*REQUIRED WORK:* Return the entries below word for word; no images should appear in the copy.

*DATA EXCERPTS:*
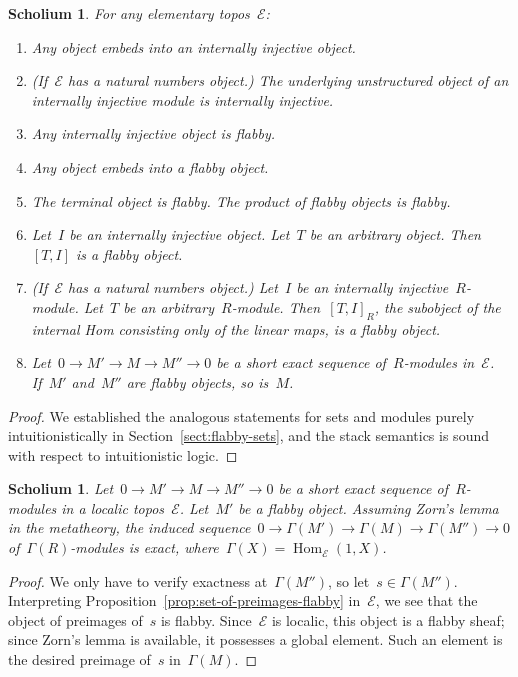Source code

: \documentclass[oneside]{amsart}
\theoremstyle{definition}
\theoremstyle{plain}
\newtheorem{scholium}[defn]{Scholium}
\theoremstyle{remark}
\newcommand{\E}{\mathcal{E}}
\DeclareMathOperator{\Hom}{Hom}
\renewcommand{\_}{\mathpunct{.}\,}
\begin{document}
\begin{scholium}\label{scholium:properties-of-flabby-objects}
For any elementary topos~$\E$:
\begin{enumerate}
\item Any object embeds into an internally injective object.
\item (If~$\E$ has a natural numbers object.) The underlying unstructured
object of an internally injective module is internally injective.
\item Any internally injective object is flabby.
\item Any object embeds into a flabby object.
\item The terminal object is flabby. The product of flabby objects is flabby.
\item Let~$I$ be an internally injective object. Let~$T$ be an arbitrary
object. Then~$[T,I]$ is a flabby object.
\item (If~$\E$ has a natural numbers object.) Let~$I$ be an internally
injective~$R$-module. Let~$T$ be an arbitrary~$R$-module. Then~$[T,I]_R$, the
subobject of the internal Hom consisting only of the linear maps, is a flabby
object.
\item Let~$0 \to M' \to M \to M'' \to 0$ be a short exact sequence
of~$R$-modules in~$\E$. If~$M'$ and~$M''$ are flabby objects, so is~$M$.
\end{enumerate}
\end{scholium}

\begin{proof}We established the analogous statements for sets and modules purely
intuitionistically in Section~\ref{sect:flabby-sets}, and the stack semantics
is sound with respect to intuitionistic logic.
\end{proof}

\begin{scholium}\label{scholium:exact-as-presheaves}
Let~$0 \to M' \to M \to M'' \to 0$ be a short exact sequence
of~$R$-modules in a localic topos~$\E$. Let~$M'$ be a flabby object.
Assuming Zorn's lemma in the metatheory, the induced sequence~$0 \to
\Gamma(M') \to \Gamma(M) \to \Gamma(M'') \to 0$ of~$\Gamma(R)$-modules is exact,
where~$\Gamma(X) = \Hom_\E(1,X)$.\end{scholium}

\begin{proof}We only have to verify exactness at~$\Gamma(M'')$, so let~$s \in
\Gamma(M'')$. Interpreting Proposition~\ref{prop:set-of-preimages-flabby}
in~$\E$, we see that the object of preimages of~$s$ is flabby. Since~$\E$ is
localic, this object is a flabby sheaf; since Zorn's lemma is available, it
possesses a global element. Such an element is the desired preimage of~$s$
in~$\Gamma(M)$.\end{proof}
\end{document}
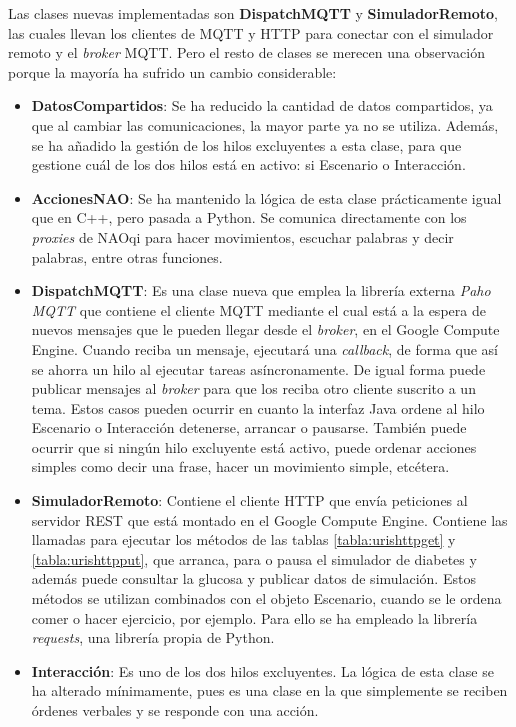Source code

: \documentclass[12pt,spanish,listoffigures,listoftables]{tfgetsinf}
\begin{document}
Las clases nuevas implementadas son \textbf{DispatchMQTT} y \textbf{SimuladorRemoto}, las cuales llevan los clientes de MQTT y HTTP para conectar con el simulador remoto y el \textit{broker} MQTT. Pero el resto de clases se merecen una observación porque la mayoría ha sufrido un cambio considerable:
\begin{itemize}
	\item \textbf{DatosCompartidos}: Se ha reducido la cantidad de datos compartidos, ya que al cambiar las comunicaciones, la mayor parte ya no se utiliza. Además, se ha añadido la gestión de los hilos excluyentes a esta clase, para que gestione cuál de los dos hilos está en activo: si Escenario o Interacción.
	\item \textbf{AccionesNAO}: Se ha mantenido la lógica de esta clase prácticamente igual que en C++, pero pasada a Python. Se comunica directamente con los \textit{proxies} de NAOqi para hacer movimientos, escuchar palabras y decir palabras, entre otras funciones.
	\item \textbf{DispatchMQTT}: Es una clase nueva que emplea la librería externa \textit{Paho MQTT} que contiene el cliente MQTT mediante el cual está a la espera de nuevos mensajes que le pueden llegar desde el \textit{broker}, en el Google Compute Engine. Cuando reciba un mensaje, ejecutará una \textit{callback}, de forma que así se ahorra un hilo al ejecutar tareas asíncronamente. De igual forma puede publicar mensajes al \textit{broker} para que los reciba otro cliente suscrito a un tema. Estos casos pueden ocurrir en cuanto la interfaz Java ordene al hilo Escenario o Interacción detenerse, arrancar o pausarse. También puede ocurrir que si ningún hilo excluyente está activo, puede ordenar acciones simples como decir una frase, hacer un movimiento simple, etcétera.
	\item \textbf{SimuladorRemoto}: Contiene el cliente HTTP que envía peticiones al servidor REST que está montado en el Google Compute Engine. Contiene las llamadas para ejecutar los métodos de las tablas \ref{tabla:urishttpget} y \ref{tabla:urishttpput}, que arranca, para o pausa el simulador de diabetes y además puede consultar la glucosa y publicar datos de simulación. Estos métodos se utilizan combinados con el objeto Escenario, cuando se le ordena comer o hacer ejercicio, por ejemplo. Para ello se ha empleado la librería \textit{requests}, una librería propia de Python.
	\item \textbf{Interacción}: Es uno de los dos hilos excluyentes. La lógica de esta clase se ha alterado mínimamente, pues es una clase en la que simplemente se reciben órdenes verbales y se responde con una acción.

\end{itemize}
\end{document}
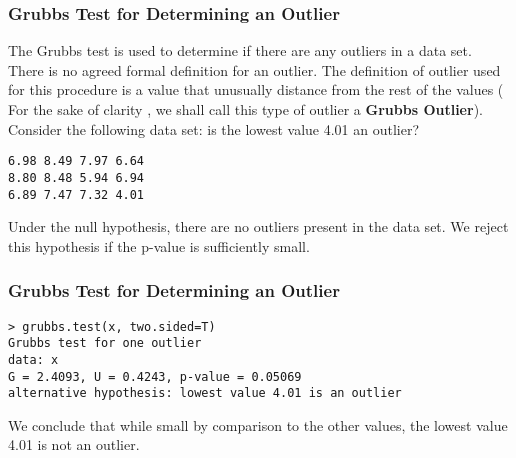 \documentclass[a4]{beamer}
\begin{document}
\begin{frame}[fragile]
\frametitle{Grubbs Test for Determining an Outlier}

The Grubbs test is used to determine if there are any outliers in a data set.\\ \bigskip
There is no agreed formal definition for an outlier. The definition of outlier used for this procedure is a value that unusually distance from the rest of the values ( For the sake of clarity , we shall call this type of outlier a \textbf{Grubbs Outlier}). Consider the following data set: is the lowest value 4.01 an outlier?
\begin{verbatim}
6.98 8.49 7.97 6.64
8.80 8.48 5.94 6.94
6.89 7.47 7.32 4.01
\end{verbatim}

Under the null hypothesis, there are no outliers present in the data set. 
We reject this hypothesis if the p-value is sufficiently small.
\end{frame}

\begin{frame}[fragile]
\frametitle{Grubbs Test for Determining an Outlier}
\begin{verbatim}
> grubbs.test(x, two.sided=T)
Grubbs test for one outlier
data: x
G = 2.4093, U = 0.4243, p-value = 0.05069
alternative hypothesis: lowest value 4.01 is an outlier
\end{verbatim}
We conclude that while small by comparison to the other values, the lowest value 4.01 is not an outlier.
\end{frame}
\end{document}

*RESPONSE AREA:*
Source code

: \documentclass[oneside]{amsart}
\theoremstyle{definition}
\theoremstyle{plain}
\newtheorem{scholium}[defn]{Scholium}
\theoremstyle{remark}
\newcommand{\E}{\mathcal{E}}
\DeclareMathOperator{\Hom}{Hom}
\renewcommand{\_}{\mathpunct{.}\,}
\begin{document}
\begin{scholium}\label{scholium:properties-of-flabby-objects}
For any elementary topos~$\E$:
\begin{enumerate}
\item Any object embeds into an internally injective object.
\item (If~$\E$ has a natural numbers object.) The underlying unstructured
object of an internally injective module is internally injective.
\item Any internally injective object is flabby.
\item Any object embeds into a flabby object.
\item The terminal object is flabby. The product of flabby objects is flabby.
\item Let~$I$ be an internally injective object. Let~$T$ be an arbitrary
object. Then~$[T,I]$ is a flabby object.
\item (If~$\E$ has a natural numbers object.) Let~$I$ be an internally
injective~$R$-module. Let~$T$ be an arbitrary~$R$-module. Then~$[T,I]_R$, the
subobject of the internal Hom consisting only of the linear maps, is a flabby
object.
\item Let~$0 \to M' \to M \to M'' \to 0$ be a short exact sequence
of~$R$-modules in~$\E$. If~$M'$ and~$M''$ are flabby objects, so is~$M$.
\end{enumerate}
\end{scholium}

\begin{proof}We established the analogous statements for sets and modules purely
intuitionistically in Section~\ref{sect:flabby-sets}, and the stack semantics
is sound with respect to intuitionistic logic.
\end{proof}

\begin{scholium}\label{scholium:exact-as-presheaves}
Let~$0 \to M' \to M \to M'' \to 0$ be a short exact sequence
of~$R$-modules in a localic topos~$\E$. Let~$M'$ be a flabby object.
Assuming Zorn's lemma in the metatheory, the induced sequence~$0 \to
\Gamma(M') \to \Gamma(M) \to \Gamma(M'') \to 0$ of~$\Gamma(R)$-modules is exact,
where~$\Gamma(X) = \Hom_\E(1,X)$.\end{scholium}

\begin{proof}We only have to verify exactness at~$\Gamma(M'')$, so let~$s \in
\Gamma(M'')$. Interpreting Proposition~\ref{prop:set-of-preimages-flabby}
in~$\E$, we see that the object of preimages of~$s$ is flabby. Since~$\E$ is
localic, this object is a flabby sheaf; since Zorn's lemma is available, it
possesses a global element. Such an element is the desired preimage of~$s$
in~$\Gamma(M)$.\end{proof}
\end{document}
Source code

: \documentclass[12pt,spanish,listoffigures,listoftables]{tfgetsinf}
\begin{document}
Las clases nuevas implementadas son \textbf{DispatchMQTT} y \textbf{SimuladorRemoto}, las cuales llevan los clientes de MQTT y HTTP para conectar con el simulador remoto y el \textit{broker} MQTT. Pero el resto de clases se merecen una observación porque la mayoría ha sufrido un cambio considerable:
\begin{itemize}
	\item \textbf{DatosCompartidos}: Se ha reducido la cantidad de datos compartidos, ya que al cambiar las comunicaciones, la mayor parte ya no se utiliza. Además, se ha añadido la gestión de los hilos excluyentes a esta clase, para que gestione cuál de los dos hilos está en activo: si Escenario o Interacción.
	\item \textbf{AccionesNAO}: Se ha mantenido la lógica de esta clase prácticamente igual que en C++, pero pasada a Python. Se comunica directamente con los \textit{proxies} de NAOqi para hacer movimientos, escuchar palabras y decir palabras, entre otras funciones.
	\item \textbf{DispatchMQTT}: Es una clase nueva que emplea la librería externa \textit{Paho MQTT} que contiene el cliente MQTT mediante el cual está a la espera de nuevos mensajes que le pueden llegar desde el \textit{broker}, en el Google Compute Engine. Cuando reciba un mensaje, ejecutará una \textit{callback}, de forma que así se ahorra un hilo al ejecutar tareas asíncronamente. De igual forma puede publicar mensajes al \textit{broker} para que los reciba otro cliente suscrito a un tema. Estos casos pueden ocurrir en cuanto la interfaz Java ordene al hilo Escenario o Interacción detenerse, arrancar o pausarse. También puede ocurrir que si ningún hilo excluyente está activo, puede ordenar acciones simples como decir una frase, hacer un movimiento simple, etcétera.
	\item \textbf{SimuladorRemoto}: Contiene el cliente HTTP que envía peticiones al servidor REST que está montado en el Google Compute Engine. Contiene las llamadas para ejecutar los métodos de las tablas \ref{tabla:urishttpget} y \ref{tabla:urishttpput}, que arranca, para o pausa el simulador de diabetes y además puede consultar la glucosa y publicar datos de simulación. Estos métodos se utilizan combinados con el objeto Escenario, cuando se le ordena comer o hacer ejercicio, por ejemplo. Para ello se ha empleado la librería \textit{requests}, una librería propia de Python.
	\item \textbf{Interacción}: Es uno de los dos hilos excluyentes. La lógica de esta clase se ha alterado mínimamente, pues es una clase en la que simplemente se reciben órdenes verbales y se responde con una acción.

\end{itemize}
\end{document}
 \documentclass[a4]{beamer}
\begin{document}
\begin{frame}[fragile]
\frametitle{Grubbs Test for Determining an Outlier}

The Grubbs test is used to determine if there are any outliers in a data set.\\ \bigskip
There is no agreed formal definition for an outlier. The definition of outlier used for this procedure is a value that unusually distance from the rest of the values ( For the sake of clarity , we shall call this type of outlier a \textbf{Grubbs Outlier}). Consider the following data set: is the lowest value 4.01 an outlier?
\begin{verbatim}
6.98 8.49 7.97 6.64
8.80 8.48 5.94 6.94
6.89 7.47 7.32 4.01
\end{verbatim}

Under the null hypothesis, there are no outliers present in the data set. 
We reject this hypothesis if the p-value is sufficiently small.
\end{frame}

\begin{frame}[fragile]
\frametitle{Grubbs Test for Determining an Outlier}
\begin{verbatim}
> grubbs.test(x, two.sided=T)
Grubbs test for one outlier
data: x
G = 2.4093, U = 0.4243, p-value = 0.05069
alternative hypothesis: lowest value 4.01 is an outlier
\end{verbatim}
We conclude that while small by comparison to the other values, the lowest value 4.01 is not an outlier.
\end{frame}
\end{document}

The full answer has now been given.